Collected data
* * * * * * *

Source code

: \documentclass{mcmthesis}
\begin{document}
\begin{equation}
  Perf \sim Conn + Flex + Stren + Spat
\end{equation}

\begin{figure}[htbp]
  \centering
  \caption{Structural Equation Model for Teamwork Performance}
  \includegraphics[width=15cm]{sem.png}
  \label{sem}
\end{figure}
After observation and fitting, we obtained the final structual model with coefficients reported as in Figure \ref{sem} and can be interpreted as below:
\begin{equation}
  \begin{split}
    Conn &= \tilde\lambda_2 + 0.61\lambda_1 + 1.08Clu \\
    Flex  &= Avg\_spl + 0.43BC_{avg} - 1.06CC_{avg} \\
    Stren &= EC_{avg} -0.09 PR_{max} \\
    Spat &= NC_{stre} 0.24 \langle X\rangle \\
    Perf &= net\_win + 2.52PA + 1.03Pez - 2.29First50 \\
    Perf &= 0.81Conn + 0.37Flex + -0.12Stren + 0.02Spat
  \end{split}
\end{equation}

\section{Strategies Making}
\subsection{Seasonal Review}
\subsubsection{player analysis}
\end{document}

* * * * * * *

Every line from the one that has "After observation and" down to the last line above must be written out exactly, with both ends included and nothing else.

• **Exercise solution**:
After observation and fitting, we obtained the final structual model with coefficients reported as in Figure \ref{sem} and can be interpreted as below:
\begin{equation}
  \begin{split}
    Conn &= \tilde\lambda_2 + 0.61\lambda_1 + 1.08Clu \\
    Flex  &= Avg\_spl + 0.43BC_{avg} - 1.06CC_{avg} \\
    Stren &= EC_{avg} -0.09 PR_{max} \\
    Spat &= NC_{stre} 0.24 \langle X\rangle \\
    Perf &= net\_win + 2.52PA + 1.03Pez - 2.29First50 \\
    Perf &= 0.81Conn + 0.37Flex + -0.12Stren + 0.02Spat
  \end{split}
\end{equation}

\section{Strategies Making}
\subsection{Seasonal Review}
\subsubsection{player analysis}
\end{document}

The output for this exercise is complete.